Work request. Filter the records, keeping every line that has the string "none".

════════════════

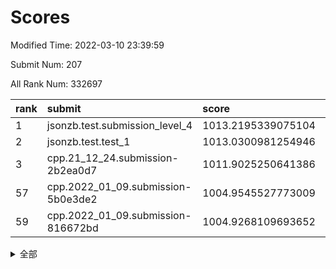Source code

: # Scores

Modified Time: 2022-03-10 23:39:59

Submit Num: 207

All Rank Num: 332697

| rank |               submit               |       score        |       sigma        | pk_num |
| :--- | :--------------------------------- | :----------------- | :----------------- | :----- |
| 1    | jsonzb.test.submission_level_4     | 1013.2195339075104 | 0.8046783147650478 | 6434   |
| 2    | jsonzb.test.test_1                 | 1013.0300981254946 | 0.798909410966431  | 6428   |
| 3    | cpp.21_12_24.submission-2b2ea0d7   | 1011.9025250641386 | 0.7972826457029651 | 6431   |
| 57   | cpp.2022_01_09.submission-5b0e3de2 | 1004.9545527773009 | 0.7216736553509135 | 6431   |
| 59   | cpp.2022_01_09.submission-816672bd | 1004.9268109693652 | 0.7191382245343518 | 6428   |


<details>
<summary>全部</summary>

| rank |                 submit                 |       score        |       sigma        | pk_num |
| :--- | :------------------------------------- | :----------------- | :----------------- | :----- |
| 1    | jsonzb.test.submission_level_4         | 1013.2195339075104 | 0.8046783147650478 | 6434   |
| 2    | jsonzb.test.test_1                     | 1013.0300981254946 | 0.798909410966431  | 6428   |
| 3    | cpp.21_12_24.submission-2b2ea0d7       | 1011.9025250641386 | 0.7972826457029651 | 6431   |
| 4    | gobigger.level_3.submission_level_3_46 | 1011.5415384717264 | 0.7729294297589173 | 6430   |
| 5    | gobigger.level_3.submission_level_3_41 | 1011.0770213676494 | 0.7611189877057772 | 6430   |
| 6    | gobigger.level_3.submission_level_3_30 | 1010.9427053139259 | 0.7640548539814083 | 6431   |
| 7    | gobigger.level_3.submission_level_3_17 | 1010.8639692869672 | 0.7836484644972002 | 6429   |
| 8    | gobigger.level_3.submission_level_3_45 | 1010.8201940372917 | 0.7711686807060832 | 6425   |
| 9    | gobigger.level_3.submission_level_3_11 | 1010.8175540114058 | 0.7702633715058351 | 6432   |
| 10   | gobigger.level_3.submission_level_3_1  | 1010.7684004878557 | 0.7699316718999242 | 6427   |
| 11   | gobigger.level_3.submission_level_3_42 | 1010.7260894066302 | 0.7684173994558124 | 6428   |
| 12   | gobigger.level_3.submission_level_3_14 | 1010.6617712832414 | 0.7516066719671333 | 6432   |
| 13   | gobigger.level_3.submission_level_3_6  | 1010.6030909280304 | 0.7603369704225447 | 6432   |
| 14   | gobigger.level_3.submission_level_3_38 | 1010.5222784946009 | 0.774233335664374  | 6432   |
| 15   | gobigger.level_3.submission_level_3_43 | 1010.4461028610249 | 0.7667892100628032 | 6432   |
| 16   | gobigger.level_3.submission_level_3_19 | 1010.4199890645804 | 0.7437385694796571 | 6430   |
| 17   | gobigger.level_3.submission_level_3_22 | 1010.4090950863834 | 0.7614384141038077 | 6430   |
| 18   | gobigger.level_3.submission_level_3_12 | 1010.3915062930059 | 0.7502955720623872 | 6432   |
| 19   | gobigger.level_3.submission_level_3_39 | 1010.386550379611  | 0.7660139362222752 | 6431   |
| 20   | gobigger.level_3.submission_level_3_24 | 1010.3205381207041 | 0.7569937663950114 | 6428   |
| 21   | gobigger.level_3.submission_level_3_13 | 1010.3148280681072 | 0.7634970700199433 | 6432   |
| 22   | gobigger.level_3.submission_level_3_36 | 1010.2905326357902 | 0.7740710755051111 | 6427   |
| 23   | gobigger.level_3.submission_level_3_23 | 1010.2754516846536 | 0.7633519250832366 | 6434   |
| 24   | gobigger.level_3.submission_level_3_0  | 1010.2672892846421 | 0.7648262815715714 | 6427   |
| 25   | gobigger.level_3.submission_level_3_48 | 1010.1951195060258 | 0.7683437489671986 | 6429   |
| 26   | gobigger.level_3.submission_level_3_16 | 1010.1589214680329 | 0.7402223354327061 | 6429   |
| 27   | gobigger.level_3.submission_level_3_49 | 1010.0785280626402 | 0.7599208410212103 | 6429   |
| 28   | gobigger.level_3.submission_level_3_44 | 1009.9957954139638 | 0.7392329521229535 | 6424   |
| 29   | gobigger.level_3.submission_level_3_26 | 1009.9678773089313 | 0.7646720419994104 | 6425   |
| 30   | gobigger.level_3.submission_level_3_8  | 1009.8681795918429 | 0.7400336013622505 | 6429   |
| 31   | gobigger.level_3.submission_level_3_25 | 1009.8110810204518 | 0.7778690222864666 | 6426   |
| 32   | gobigger.level_3.submission_level_3_35 | 1009.7762475183988 | 0.7341733769618686 | 6430   |
| 33   | gobigger.level_3.submission_level_3_7  | 1009.7480216085329 | 0.7434178524215775 | 6428   |
| 34   | gobigger.level_3.submission_level_3_4  | 1009.684917495284  | 0.7549160609907547 | 6428   |
| 35   | gobigger.level_3.submission_level_3_40 | 1009.6634146448974 | 0.7598006810474326 | 6422   |
| 36   | gobigger.level_3.submission_level_3_18 | 1009.6536531950428 | 0.7577610535886558 | 6429   |
| 37   | gobigger.level_3.submission_level_3_31 | 1009.6222898255822 | 0.7373438136189459 | 6433   |
| 38   | gobigger.level_3.submission_level_3_10 | 1009.5006147494142 | 0.7481970149839168 | 6430   |
| 39   | gobigger.level_3.submission_level_3_33 | 1009.4900744278214 | 0.7350867033394367 | 6431   |
| 40   | gobigger.level_3.submission_level_3_3  | 1009.463416648082  | 0.7410339377163712 | 6430   |
| 41   | gobigger.level_3.submission_level_3_37 | 1009.4240315192322 | 0.7755737265772474 | 6430   |
| 42   | gobigger.level_3.submission_level_3_20 | 1009.4001940841842 | 0.7536223869416915 | 6432   |
| 43   | gobigger.level_3.submission_level_3_32 | 1009.388267926416  | 0.7436264280367845 | 6424   |
| 44   | gobigger.level_3.submission_level_3_5  | 1009.3754409425969 | 0.7642317866609798 | 6423   |
| 45   | gobigger.level_3.submission_level_3_29 | 1009.3203229631303 | 0.7711777550772638 | 6429   |
| 46   | gobigger.level_3.submission_level_3_34 | 1009.2470034468635 | 0.7665246153481013 | 6423   |
| 47   | gobigger.level_3.submission_level_3_28 | 1009.2058525430696 | 0.7643925608863172 | 6427   |
| 48   | gobigger.level_3.submission_level_3_21 | 1009.196266554492  | 0.7626265079855522 | 6426   |
| 49   | gobigger.level_3.submission_level_3_2  | 1009.1582041018114 | 0.7497995120221176 | 6428   |
| 50   | gobigger.level_3.submission_level_3_27 | 1009.0688156033517 | 0.7522506945352198 | 6429   |
| 51   | gobigger.level_3.submission_level_3_15 | 1008.8968808020057 | 0.7475093005866525 | 6429   |
| 52   | gobigger.level_3.submission_level_3_47 | 1008.6452913787989 | 0.7496085445775412 | 6433   |
| 53   | gobigger.level_3.submission_level_3_9  | 1008.5119849108314 | 0.7396885976474281 | 6428   |
| 54   | gobigger.level_1.submission_level_1_19 | 1005.3654506897126 | 0.7252862846962812 | 6433   |
| 55   | gobigger.level_1.submission_level_1_17 | 1005.1564891389413 | 0.7198186004871413 | 6429   |
| 56   | gobigger.level_1.submission_level_1_2  | 1005.0676871317659 | 0.7375263126858863 | 6435   |
| 57   | cpp.2022_01_09.submission-5b0e3de2     | 1004.9545527773009 | 0.7216736553509135 | 6431   |
| 58   | gobigger.level_1.submission_level_1_11 | 1004.9341477373674 | 0.7202879677092638 | 6426   |
| 59   | cpp.2022_01_09.submission-816672bd     | 1004.9268109693652 | 0.7191382245343518 | 6428   |
| 60   | gobigger.level_1.submission_level_1_29 | 1004.9070965078841 | 0.7124094566919871 | 6431   |
| 61   | gobigger.level_1.submission_level_1_46 | 1004.663828280326  | 0.733217618841054  | 6427   |
| 62   | gobigger.level_1.submission_level_1_6  | 1004.5351139499696 | 0.7168799008415719 | 6431   |
| 63   | gobigger.level_1.submission_level_1_32 | 1004.5125665371902 | 0.7299778944981126 | 6429   |
| 64   | gobigger.level_1.submission_level_1_39 | 1004.5011585558395 | 0.7204740876816036 | 6428   |
| 65   | gobigger.level_1.submission_level_1_26 | 1004.39506480963   | 0.7160972022525928 | 6426   |
| 66   | gobigger.level_1.submission_level_1_31 | 1004.1754808032298 | 0.7237463810668129 | 6433   |
| 67   | gobigger.level_1.submission_level_1_18 | 1004.1279781585607 | 0.7288200053572798 | 6428   |
| 68   | gobigger.level_1.submission_level_1_7  | 1003.9301919443352 | 0.7170165044546536 | 6428   |
| 69   | gobigger.level_1.submission_level_1_34 | 1003.8320748208866 | 0.706024594636959  | 6429   |
| 70   | gobigger.level_1.submission_level_1_12 | 1003.7879803828722 | 0.7209079460042745 | 6429   |
| 71   | gobigger.level_1.submission_level_1_15 | 1003.7687899970618 | 0.7240490140548197 | 6430   |
| 72   | gobigger.level_1.submission_level_1_30 | 1003.767546078164  | 0.7151688953075431 | 6432   |
| 73   | gobigger.level_1.submission_level_1_16 | 1003.7546376546474 | 0.724026977671758  | 6431   |
| 74   | gobigger.level_1.submission_level_1_44 | 1003.7455863947316 | 0.7217827135796744 | 6424   |
| 75   | gobigger.level_1.submission_level_1_43 | 1003.7299338068237 | 0.7168662396424755 | 6429   |
| 76   | gobigger.level_1.submission_level_1_9  | 1003.6461413759903 | 0.7141066882757852 | 6428   |
| 77   | gobigger.level_1.submission_level_1_49 | 1003.4336823839142 | 0.7059930130227099 | 6431   |
| 78   | gobigger.level_1.submission_level_1_42 | 1003.4071609866269 | 0.7167234104343775 | 6430   |
| 79   | gobigger.level_1.submission_level_1_14 | 1003.3938661420658 | 0.7220124193815229 | 6430   |
| 80   | gobigger.level_1.submission_level_1_37 | 1003.3672434801807 | 0.7210762481370548 | 6432   |
| 81   | gobigger.level_1.submission_level_1_35 | 1003.3544425198658 | 0.7230926924614643 | 6433   |
| 82   | gobigger.level_1.submission_level_1_25 | 1003.34190331862   | 0.7180913731139134 | 6428   |
| 83   | gobigger.level_1.submission_level_1_13 | 1003.3338300771036 | 0.7188235071156587 | 6427   |
| 84   | gobigger.level_1.submission_level_1_45 | 1003.2795537276588 | 0.7093584990367523 | 6424   |
| 85   | gobigger.level_1.submission_level_1_3  | 1003.2211807658094 | 0.7135009276179355 | 6431   |
| 86   | gobigger.level_1.submission_level_1_33 | 1003.2104512129657 | 0.7183320932929825 | 6426   |
| 87   | gobigger.level_1.submission_level_1_40 | 1003.2071718385861 | 0.708305442257286  | 6427   |
| 88   | gobigger.level_1.submission_level_1_20 | 1003.1961003999257 | 0.7256095133563931 | 6423   |
| 89   | gobigger.level_1.submission_level_1_27 | 1003.0928344726891 | 0.7083255149714561 | 6426   |
| 90   | gobigger.level_1.submission_level_1_1  | 1003.0670977251781 | 0.7203106388018266 | 6432   |
| 91   | gobigger.level_1.submission_level_1_8  | 1003.0481717845392 | 0.7254881803521269 | 6427   |
| 92   | gobigger.level_1.submission_level_1_48 | 1002.9649725633668 | 0.7109524202166257 | 6428   |
| 93   | gobigger.level_1.submission_level_1_4  | 1002.9570784839209 | 0.7128677657171162 | 6434   |
| 94   | gobigger.level_1.submission_level_1_21 | 1002.8655501978384 | 0.7131421579565469 | 6433   |
| 95   | gobigger.level_1.submission_level_1_5  | 1002.8406600622019 | 0.715222778799873  | 6430   |
| 96   | gobigger.level_1.submission_level_1_22 | 1002.8335194593164 | 0.7252141439857591 | 6424   |
| 97   | gobigger.level_1.submission_level_1_38 | 1002.8236936260023 | 0.7209392950773029 | 6431   |
| 98   | gobigger.level_1.submission_level_1_36 | 1002.8108701961412 | 0.7246436650973134 | 6430   |
| 99   | gobigger.level_1.submission_level_1_41 | 1002.6845576125816 | 0.7101097112987345 | 6425   |
| 100  | gobigger.level_1.submission_level_1_23 | 1002.5779274367165 | 0.7196990918217638 | 6428   |
| 101  | gobigger.level_1.submission_level_1_0  | 1002.5209638547926 | 0.7163360328732442 | 6429   |
| 102  | gobigger.level_1.submission_level_1_24 | 1002.4807121731267 | 0.7171732448944216 | 6432   |
| 103  | gobigger.level_1.submission_level_1_28 | 1002.4324454881026 | 0.7117811933582945 | 6430   |
| 104  | gobigger.level_1.submission_level_1_47 | 1002.2890426537047 | 0.723279591093976  | 6428   |
| 105  | gobigger.level_1.submission_level_1_10 | 1001.993344796575  | 0.7138114620352248 | 6425   |
| 106  | gobigger.random.submission_random_43   | 997.4261729349766  | 0.6981811861165884 | 6422   |
| 107  | gobigger.random.submission_random_31   | 997.3578880011925  | 0.7014389611595238 | 6431   |
| 108  | gobigger.random.submission_random_25   | 997.1325487528464  | 0.7144838956315723 | 6424   |
| 109  | gobigger.random.submission_random_23   | 996.981190685065   | 0.7093211167471857 | 6430   |
| 110  | gobigger.random.submission_random_33   | 996.8415239733482  | 0.7241920203798143 | 6431   |
| 111  | gobigger.random.submission_random_46   | 996.8306787631893  | 0.7007231338713823 | 6432   |
| 112  | gobigger.random.submission_random_49   | 996.6914077204068  | 0.7090822866973705 | 6431   |
| 113  | gobigger.random.submission_random_15   | 996.6793713578311  | 0.7020075678653628 | 6429   |
| 114  | gobigger.random.submission_random_30   | 996.4310480447184  | 0.732216465211448  | 6429   |
| 115  | gobigger.random.submission_random_42   | 996.3856991754783  | 0.7133930384607527 | 6432   |
| 116  | gobigger.random.submission_random_11   | 996.3346110958953  | 0.7286575839303242 | 6431   |
| 117  | gobigger.random.submission_random_9    | 996.3050278073531  | 0.700857160893436  | 6431   |
| 118  | gobigger.random.submission_random_24   | 996.293447796696   | 0.7216108243603558 | 6428   |
| 119  | gobigger.random.submission_random_5    | 996.2712868639364  | 0.7099261169144978 | 6424   |
| 120  | gobigger.random.submission_random_26   | 996.2330112974946  | 0.729855285412114  | 6430   |
| 121  | gobigger.random.submission_random_47   | 996.2209573865399  | 0.7205978994137568 | 6427   |
| 122  | gobigger.random.submission_random_48   | 996.1849055879462  | 0.7129295413689403 | 6427   |
| 123  | gobigger.random.submission_random_32   | 996.0692473659703  | 0.717636851787707  | 6421   |
| 124  | gobigger.random.submission_random_0    | 996.0637018843438  | 0.7064409361235753 | 6432   |
| 125  | gobigger.random.submission_random_6    | 996.0123956602365  | 0.70929073242146   | 6430   |
| 126  | gobigger.random.submission_random_1    | 995.9848211525583  | 0.7133770757953544 | 6426   |
| 127  | gobigger.random.submission_random_19   | 995.9781051498162  | 0.7033296977955371 | 6428   |
| 128  | gobigger.random.submission_random_2    | 995.9635699217666  | 0.7197397527489574 | 6428   |
| 129  | gobigger.random.submission_random_4    | 995.9212608171694  | 0.6989533725949372 | 6421   |
| 130  | gobigger.random.submission_random_29   | 995.9182538035802  | 0.7090584240496861 | 6428   |
| 131  | gobigger.random.submission_random_22   | 995.8793643862986  | 0.7074811720775965 | 6429   |
| 132  | gobigger.random.submission_random_35   | 995.8755526034273  | 0.7106169745550699 | 6433   |
| 133  | gobigger.random.submission_random_8    | 995.8714508977731  | 0.7092322781505048 | 6424   |
| 134  | gobigger.random.submission_random_40   | 995.8675213569552  | 0.7124111103667974 | 6432   |
| 135  | gobigger.random.submission_random_45   | 995.8392405654117  | 0.7004464000204446 | 6426   |
| 136  | gobigger.random.submission_random_13   | 995.8328119861858  | 0.7104322431915933 | 6429   |
| 137  | gobigger.random.submission_random_34   | 995.802555529145   | 0.7125243470966617 | 6429   |
| 138  | gobigger.random.submission_random_12   | 995.7915570253874  | 0.7169050722974473 | 6431   |
| 139  | gobigger.random.submission_random_41   | 995.7636965501298  | 0.705250227057494  | 6427   |
| 140  | gobigger.random.submission_random_27   | 995.7255043171829  | 0.7181890888473249 | 6434   |
| 141  | gobigger.random.submission_random_14   | 995.707737882443   | 0.7167767723863009 | 6427   |
| 142  | gobigger.random.submission_random_44   | 995.6879148821769  | 0.7166678652287903 | 6427   |
| 143  | gobigger.random.submission_random_16   | 995.6448761627887  | 0.7157425467586832 | 6430   |
| 144  | gobigger.random.submission_random_37   | 995.55766971541    | 0.7115363160371864 | 6428   |
| 145  | gobigger.random.submission_random_17   | 995.379254526822   | 0.7196916685259448 | 6426   |
| 146  | gobigger.random.submission_random_10   | 995.3694024729555  | 0.7295418799067517 | 6432   |
| 147  | gobigger.random.submission_random_18   | 995.3137255149493  | 0.7170981099967243 | 6430   |
| 148  | gobigger.random.submission_random_7    | 995.298408084602   | 0.7217944848942444 | 6430   |
| 149  | gobigger.random.submission_random_28   | 995.2810486798529  | 0.7175105093196487 | 6430   |
| 150  | gobigger.random.submission_random_20   | 995.1523962227451  | 0.7173669533759106 | 6430   |
| 151  | gobigger.random.submission_random_36   | 995.0786746118658  | 0.7101696436074307 | 6431   |
| 152  | gobigger.random.submission_random_21   | 995.0527915922103  | 0.7150730236914468 | 6430   |
| 153  | gobigger.random.submission_random_39   | 995.0387604986131  | 0.7202345720569837 | 6433   |
| 154  | gobigger.random.submission_random_38   | 994.7972804635641  | 0.7146106083195787 | 6431   |
| 155  | gobigger.random.submission_random_3    | 994.2799021634435  | 0.7077361966541728 | 6432   |
| 156  | gobigger.level_2.submission_level_2_9  | 993.4346834807445  | 0.739133808024005  | 6437   |
| 157  | gobigger.level_2.submission_level_2_30 | 993.2990028229981  | 0.7440961257533758 | 6427   |
| 158  | gobigger.level_2.submission_level_2_48 | 993.2794560102438  | 0.7399797952230733 | 6429   |
| 159  | gobigger.level_2.submission_level_2_12 | 993.1516815460802  | 0.7417649227679473 | 6428   |
| 160  | gobigger.level_2.submission_level_2_3  | 993.0375163878687  | 0.7457635881064678 | 6425   |
| 161  | gobigger.level_2.submission_level_2_20 | 993.0079526929569  | 0.7571614189200693 | 6425   |
| 162  | gobigger.level_2.submission_level_2_40 | 992.9848504699698  | 0.7418226476601881 | 6428   |
| 163  | gobigger.level_2.submission_level_2_5  | 992.9490378305359  | 0.7478080054548755 | 6420   |
| 164  | gobigger.level_2.submission_level_2_18 | 992.8582770380706  | 0.7332490035725993 | 6429   |
| 165  | gobigger.level_2.submission_level_2_28 | 992.8496842836199  | 0.7400491189366396 | 6425   |
| 166  | gobigger.level_2.submission_level_2_36 | 992.8249467677407  | 0.751685383217306  | 6432   |
| 167  | gobigger.level_2.submission_level_2_10 | 992.7355842166833  | 0.7384893821760016 | 6430   |
| 168  | gobigger.level_2.submission_level_2_35 | 992.6337538192038  | 0.7568075507774921 | 6434   |
| 169  | gobigger.level_2.submission_level_2_15 | 992.5115302033305  | 0.7491857501360908 | 6430   |
| 170  | gobigger.level_2.submission_level_2_33 | 992.4622158182875  | 0.7497932812877519 | 6429   |
| 171  | gobigger.level_2.submission_level_2_41 | 992.3653025216024  | 0.7428978684135743 | 6427   |
| 172  | gobigger.level_2.submission_level_2_19 | 992.3361235200456  | 0.7467999047846237 | 6429   |
| 173  | gobigger.level_2.submission_level_2_31 | 992.3165092525877  | 0.7416171468420825 | 6429   |
| 174  | gobigger.level_2.submission_level_2_39 | 992.2964841255665  | 0.7604846599025868 | 6429   |
| 175  | gobigger.level_2.submission_level_2_8  | 992.2862792056022  | 0.731389857696122  | 6430   |
| 176  | gobigger.level_2.submission_level_2_43 | 992.2304686640855  | 0.7502592896025936 | 6421   |
| 177  | gobigger.level_2.submission_level_2_23 | 991.9896237213435  | 0.7620501348062038 | 6431   |
| 178  | gobigger.level_2.submission_level_2_38 | 991.9177239760802  | 0.7798117675874522 | 6428   |
| 179  | gobigger.level_2.submission_level_2_4  | 991.9067147112606  | 0.7551785297211816 | 6427   |
| 180  | gobigger.level_2.submission_level_2_11 | 991.822558939767   | 0.7372688580664721 | 6424   |
| 181  | gobigger.level_2.submission_level_2_45 | 991.8108931406516  | 0.7664827022001863 | 6435   |
| 182  | gobigger.level_2.submission_level_2_47 | 991.752653187993   | 0.7608161787985365 | 6427   |
| 183  | gobigger.level_2.submission_level_2_7  | 991.6984390900029  | 0.739810166899434  | 6432   |
| 184  | gobigger.level_2.submission_level_2_27 | 991.6515087978368  | 0.7511149777705981 | 6431   |
| 185  | gobigger.level_2.submission_level_2_49 | 991.6313548531468  | 0.7467258780369543 | 6429   |
| 186  | gobigger.level_2.submission_level_2_21 | 991.5452234716053  | 0.7678296583528705 | 6426   |
| 187  | gobigger.level_2.submission_level_2_2  | 991.5142382024495  | 0.7452842602065819 | 6430   |
| 188  | gobigger.level_2.submission_level_2_34 | 991.47201537645    | 0.7501872439571364 | 6432   |
| 189  | gobigger.level_2.submission_level_2_13 | 991.444506937622   | 0.7464941275796138 | 6427   |
| 190  | gobigger.level_2.submission_level_2_32 | 991.4317439913359  | 0.7503857748927328 | 6431   |
| 191  | gobigger.level_2.submission_level_2_0  | 991.4258833112715  | 0.7722046127149739 | 6425   |
| 192  | gobigger.level_2.submission_level_2_1  | 991.4230766892709  | 0.7575508988783649 | 6425   |
| 193  | gobigger.level_2.submission_level_2_16 | 991.3916680636522  | 0.7536868022155041 | 6429   |
| 194  | gobigger.level_2.submission_level_2_26 | 991.3162558720204  | 0.7513273181456109 | 6429   |
| 195  | gobigger.level_2.submission_level_2_6  | 991.3106823767055  | 0.7512178894612608 | 6432   |
| 196  | gobigger.level_2.submission_level_2_17 | 991.2921752969064  | 0.7561267378567145 | 6432   |
| 197  | gobigger.level_2.submission_level_2_24 | 991.2600871303924  | 0.7455042331593387 | 6433   |
| 198  | gobigger.level_2.submission_level_2_46 | 991.1741525232127  | 0.7427349136373772 | 6426   |
| 199  | gobigger.level_2.submission_level_2_25 | 990.9498921359282  | 0.7595864434459947 | 6426   |
| 200  | gobigger.level_2.submission_level_2_22 | 990.8931927334913  | 0.7448141781526395 | 6430   |
| 201  | gobigger.level_2.submission_level_2_42 | 990.8575265264385  | 0.754129663976477  | 6424   |
| 202  | gobigger.level_2.submission_level_2_14 | 990.8115720237803  | 0.7536736138147926 | 6434   |
| 203  | gobigger.level_2.submission_level_2_37 | 990.4804412370894  | 0.7639032393577542 | 6437   |
| 204  | gobigger.level_2.submission_level_2_44 | 990.218903649273   | 0.7580423564797285 | 6430   |
| 205  | gobigger.level_2.submission_level_2_29 | 989.5016514272504  | 0.7749983320928466 | 6426   |
| 206  | gobigger.none.submission_none_0        | 977.1606779006651  | 1.2958059054598496 | 6429   |
| 207  | gobigger.none.submission_none_1        | 976.1179886109542  | 1.3808920440186505 | 6431   |

</details>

════════════════

Reply to the task.
| 206  | gobigger.none.submission_none_0        | 977.1606779006651  | 1.2958059054598496 | 6429   |
| 207  | gobigger.none.submission_none_1        | 976.1179886109542  | 1.3808920440186505 | 6431   |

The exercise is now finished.